Although the data below holds other lines too, output only those from the line with "18，TCP 和UDP 的区别" up to and including the line with "26，快速 排序的思想并实现一个快排？", exactly as they appear.
═══ MATERIAL FOR THIS EXERCISE
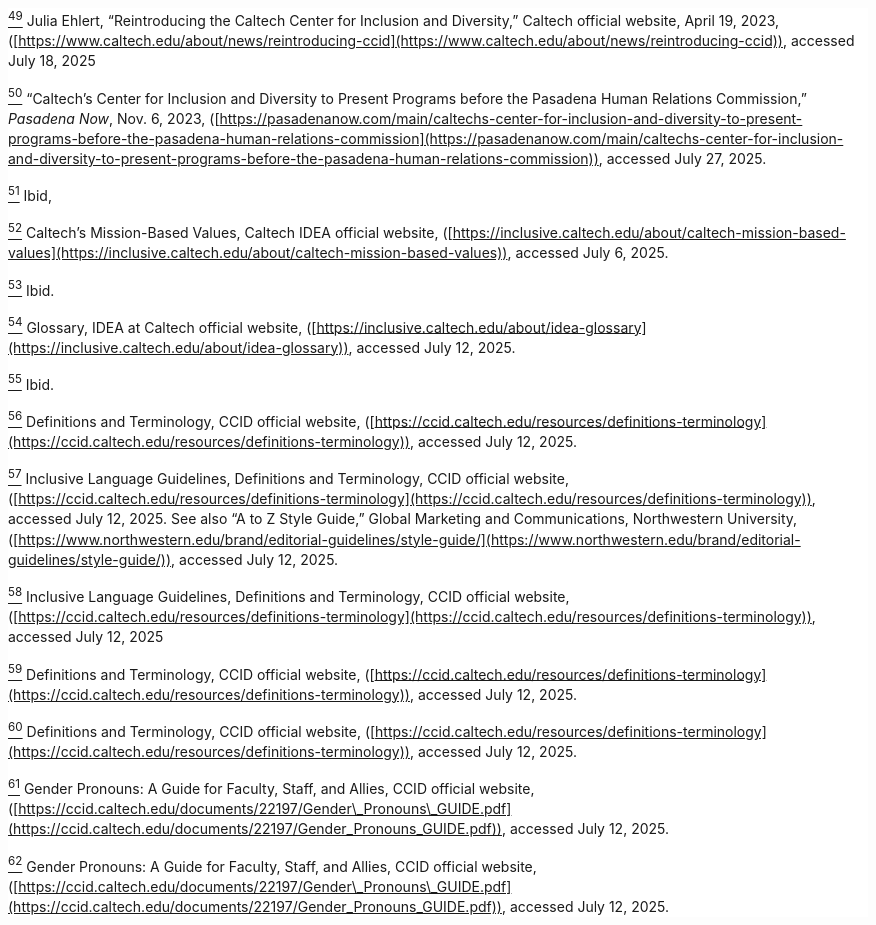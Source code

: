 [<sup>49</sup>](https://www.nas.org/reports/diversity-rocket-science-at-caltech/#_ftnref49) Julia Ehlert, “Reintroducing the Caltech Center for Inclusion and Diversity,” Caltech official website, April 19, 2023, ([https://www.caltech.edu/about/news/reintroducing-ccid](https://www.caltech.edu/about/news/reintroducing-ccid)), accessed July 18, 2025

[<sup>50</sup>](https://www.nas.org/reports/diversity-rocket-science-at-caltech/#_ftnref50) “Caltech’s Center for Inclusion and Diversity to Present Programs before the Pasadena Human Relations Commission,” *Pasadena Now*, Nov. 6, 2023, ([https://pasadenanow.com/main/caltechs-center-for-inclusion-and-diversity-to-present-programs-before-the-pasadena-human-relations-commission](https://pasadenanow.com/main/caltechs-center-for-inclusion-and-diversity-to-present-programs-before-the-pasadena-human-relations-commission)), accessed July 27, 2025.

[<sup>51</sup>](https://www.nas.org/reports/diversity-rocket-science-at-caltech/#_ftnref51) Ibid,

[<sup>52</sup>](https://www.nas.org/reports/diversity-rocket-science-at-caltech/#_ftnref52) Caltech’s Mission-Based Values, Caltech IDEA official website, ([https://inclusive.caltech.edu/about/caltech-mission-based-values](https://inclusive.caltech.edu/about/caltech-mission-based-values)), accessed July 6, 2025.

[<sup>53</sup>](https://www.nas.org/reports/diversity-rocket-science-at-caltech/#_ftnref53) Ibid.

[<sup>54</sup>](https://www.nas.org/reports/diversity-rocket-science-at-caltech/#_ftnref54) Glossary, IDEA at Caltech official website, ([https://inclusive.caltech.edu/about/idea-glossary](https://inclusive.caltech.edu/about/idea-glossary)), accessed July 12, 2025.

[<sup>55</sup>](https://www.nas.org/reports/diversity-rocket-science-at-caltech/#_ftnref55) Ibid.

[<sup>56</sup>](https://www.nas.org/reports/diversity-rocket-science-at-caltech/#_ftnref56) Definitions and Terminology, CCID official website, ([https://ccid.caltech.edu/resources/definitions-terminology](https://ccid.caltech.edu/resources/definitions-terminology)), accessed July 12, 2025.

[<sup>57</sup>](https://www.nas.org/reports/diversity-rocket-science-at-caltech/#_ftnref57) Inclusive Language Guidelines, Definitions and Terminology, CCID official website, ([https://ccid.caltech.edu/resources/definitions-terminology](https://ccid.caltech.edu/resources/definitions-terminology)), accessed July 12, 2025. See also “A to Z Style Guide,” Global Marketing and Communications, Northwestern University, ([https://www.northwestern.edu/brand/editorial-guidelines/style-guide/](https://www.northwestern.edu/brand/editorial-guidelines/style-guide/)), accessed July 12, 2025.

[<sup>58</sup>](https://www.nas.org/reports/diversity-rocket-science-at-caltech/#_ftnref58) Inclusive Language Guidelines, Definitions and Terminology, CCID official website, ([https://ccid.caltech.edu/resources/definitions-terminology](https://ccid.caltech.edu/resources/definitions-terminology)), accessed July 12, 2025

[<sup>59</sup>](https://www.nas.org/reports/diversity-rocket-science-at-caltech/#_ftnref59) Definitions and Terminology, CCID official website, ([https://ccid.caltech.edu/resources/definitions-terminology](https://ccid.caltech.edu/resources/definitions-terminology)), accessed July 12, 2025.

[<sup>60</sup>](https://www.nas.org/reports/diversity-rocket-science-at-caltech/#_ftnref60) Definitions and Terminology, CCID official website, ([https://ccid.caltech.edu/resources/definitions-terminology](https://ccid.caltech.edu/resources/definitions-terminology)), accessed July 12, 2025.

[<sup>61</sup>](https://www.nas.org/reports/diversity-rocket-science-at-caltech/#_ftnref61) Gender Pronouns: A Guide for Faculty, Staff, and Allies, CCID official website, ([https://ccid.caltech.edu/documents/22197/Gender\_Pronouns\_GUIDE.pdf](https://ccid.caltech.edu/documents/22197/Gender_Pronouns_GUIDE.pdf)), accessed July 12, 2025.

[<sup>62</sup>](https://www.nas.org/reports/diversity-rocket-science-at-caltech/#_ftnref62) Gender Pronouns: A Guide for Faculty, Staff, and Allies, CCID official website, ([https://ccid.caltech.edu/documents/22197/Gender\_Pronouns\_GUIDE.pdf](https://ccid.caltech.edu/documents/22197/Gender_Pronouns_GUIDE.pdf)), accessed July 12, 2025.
══════
═══ MATERIAL FOR THIS EXERCISE
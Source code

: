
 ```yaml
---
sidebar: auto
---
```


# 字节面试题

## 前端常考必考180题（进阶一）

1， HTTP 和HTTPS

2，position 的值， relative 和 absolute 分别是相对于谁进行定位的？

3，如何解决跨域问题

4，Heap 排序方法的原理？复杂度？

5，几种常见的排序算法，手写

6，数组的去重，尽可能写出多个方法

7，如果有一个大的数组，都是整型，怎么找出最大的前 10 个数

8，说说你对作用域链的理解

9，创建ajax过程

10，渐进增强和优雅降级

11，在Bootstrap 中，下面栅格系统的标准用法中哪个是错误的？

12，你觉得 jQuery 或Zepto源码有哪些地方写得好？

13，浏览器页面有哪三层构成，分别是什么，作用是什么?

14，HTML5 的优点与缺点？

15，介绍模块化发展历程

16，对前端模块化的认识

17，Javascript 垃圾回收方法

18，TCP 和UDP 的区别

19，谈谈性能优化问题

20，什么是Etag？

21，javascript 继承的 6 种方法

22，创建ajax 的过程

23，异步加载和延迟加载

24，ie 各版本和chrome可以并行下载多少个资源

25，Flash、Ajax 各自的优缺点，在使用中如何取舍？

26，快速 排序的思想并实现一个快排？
══════
→ **TASK OUTPUT**:
18，TCP 和UDP 的区别

19，谈谈性能优化问题

20，什么是Etag？

21，javascript 继承的 6 种方法

22，创建ajax 的过程

23，异步加载和延迟加载

24，ie 各版本和chrome可以并行下载多少个资源

25，Flash、Ajax 各自的优缺点，在使用中如何取舍？

26，快速 排序的思想并实现一个快排？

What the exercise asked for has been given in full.